SEC Solicits “Dialogue” with Public on Custody Rule Implications Raised by Crypto-Assets

Recognizing the “swiftly developing” digital asset marketplace—a loosely defined sector encompassing cryptocurrencies, virtual coins or tokens (including Initial Coin Offerings or “ICOs”), and other blockchain-related financial assets—the SEC’s Division of Investment Management (the “Division”) has commenced an open-ended request for public comment on how such crypto-assets impact its decades-old Advisers Act Custody Rule (Advisers Act Rule 206(4)-2). The Division’s request for comment comes in the form of a March 12, 2019 letter to the Investment Adviser Association (“IAA”), a lobbying/trade group representing the investment advisory industry.

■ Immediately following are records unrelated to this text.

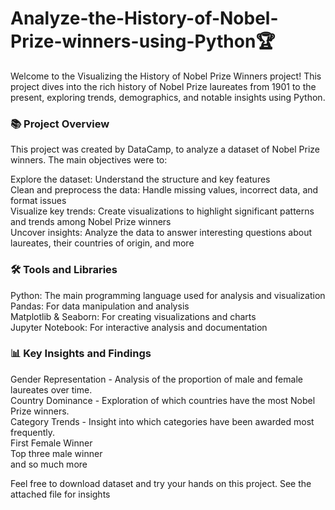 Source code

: # Analyze-the-History-of-Nobel-Prize-winners-using-Python🏆
Welcome to the Visualizing the History of Nobel Prize Winners project! This project dives into the rich history of Nobel Prize laureates from 1901 to the present, exploring trends, demographics, and notable insights using Python.

### 📚 Project Overview
This project was created by DataCamp, to analyze a dataset of Nobel Prize winners. The main objectives were to:

Explore the dataset: Understand the structure and key features<br>
Clean and preprocess the data: Handle missing values, incorrect data, and format issues<br>
Visualize key trends: Create visualizations to highlight significant patterns and trends among Nobel Prize winners<br>
Uncover insights: Analyze the data to answer interesting questions about laureates, their countries of origin, and more<br>

### 🛠️ Tools and Libraries
Python: The main programming language used for analysis and visualization<br>
Pandas: For data manipulation and analysis<br>
Matplotlib & Seaborn: For creating visualizations and charts<br>
Jupyter Notebook: For interactive analysis and documentation<br>

### 📊 Key Insights and Findings
Gender Representation - Analysis of the proportion of male and female laureates over time.<br>
Country Dominance - Exploration of which countries have the most Nobel Prize winners.<br>
Category Trends - Insight into which categories have been awarded most frequently.<br>
First Female Winner<br>
Top three male winner<br>
and so much more

Feel free to download dataset and try your hands on this project. See the attached file for insights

By way of background, the Custody Rule sets up a number of requirements for SEC-registered investment advisers that have “custody” of a client’s funds or securities. Custody is defined as “holding, directly or indirectly, client funds or securities, or having any authority to obtain possession of them.” Notably, custody includes, among other things, any arrangement under which the adviser is authorized to withdraw client funds or securities, as well as acting as general partner, or in a comparable control position, for an investment fund. The four primary obligations of an adviser having custody are that the adviser must: (i) maintain those funds or securities with a “qualified custodian;” (ii) notify the client in writing of the qualified custodian’s name, address, and the manner in which the funds or securities are maintained; (iii) have a “reasonable basis” for believing that the qualified custodian sends an account statement, at least quarterly, to each client, identifying the amount of funds/securities and setting forth all transactions in the account; and (iv) arrange for an independent public accountant to conduct an annual surprise examination in order to verify the safekeeping of the client’s funds and/or securities. The Custody Rule provides a number of exemptions to some of the above requirements; most notably, one that allows investment fund advisers to avoid the surprise exam requirement so long as audited financial statements are distributed within 120 days of the end of the fund’s fiscal year.

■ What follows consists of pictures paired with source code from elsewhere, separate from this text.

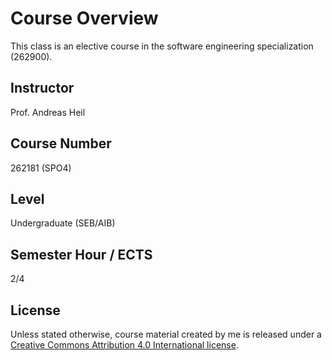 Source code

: # Course Overview  

This class is an elective course in the software engineering specialization (262900).

## Instructor 
Prof. Andreas Heil

## Course Number 

262181 (SPO4)

## Level

Undergraduate (SEB/AIB)

## Semester Hour / ECTS 

2/4

## License 

Unless stated otherwise, course material created by me is released under a [Creative Commons Attribution 4.0 International license](https://creativecommons.org/licenses/by/4.0/).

In an effort to “further inform our consideration of how characteristics of digital assets impact the application of the Custody Rule,” the Division’s request for comment seeks public comment on a wide array of trenchant queries, including the following:

  • To what extent are investment advisers construing digital assets as “funds,” “securities,” or neither, for purposes of the Custody Rule?
  • To what extent do investment advisers construe digital assets as “securities” for purposes of determining whether they meet the definition of an “investment adviser” under the Advisers Act?
  • To what extent are investment advisers including digital assets in calculating regulatory assets under management for purposes of meeting the thresholds for registering with the Commission?

We find these inquiries especially intriguing in light of recent SEC enforcement actions against a number of ICO promoters, and ongoing jawboning on this topic by SEC leadership, largely to the effect that the Commission is looking at many of these instruments as presumptively being “securities.” However, the premise of these queries is that various digital assets can be securities, funds or neither. While this particular topic is beyond the scope of this note, we will watch with interest as the comments come in.

Additionally, in light of the well-documented acts of misbehavior in the cryptocurrency space—for example, the Mt. Gox incident, where theft, fraud, and mismanagement resulted in the loss of hundreds of million dollars worth of Bitcoin—the Division proffered the following inquiries:

  • How should concerns about misappropriation of digital assets be addressed and what are the most effective ways in which technology can be leveraged to address such concerns? How can client losses due to misappropriation of digital assets most effectively be remedied?
  • To what extent do investment advisers use state chartered trust companies or foreign financial institutions to custody digital assets? Have these investment advisers experienced similarities/differences in custodial practices of such trust companies as compared to those of banks/broker-dealers?

Interestingly though, the Division also appears to express a level of confidence and promise in these new technologies, which it also refers to as “DLT” or distributed ledger technology, posing the following question:

  • To what extent can DLT be used more broadly for purposes of evidencing ownership of securities? Can DLT be useful for custody and recordkeeping purposes for other types of assets, and not just digital asset securities? What, if any, concerns are there about the use of DLT with respect to custody and recordkeeping?

Interested parties are invited to comment on these issues as well as the broader question of “what considerations specific to the custody of digital assets should the staff evaluate when considering any amendments to the Custody Rule?” (emphasis added). All comments will be published unredacted on the SEC’s web site as received.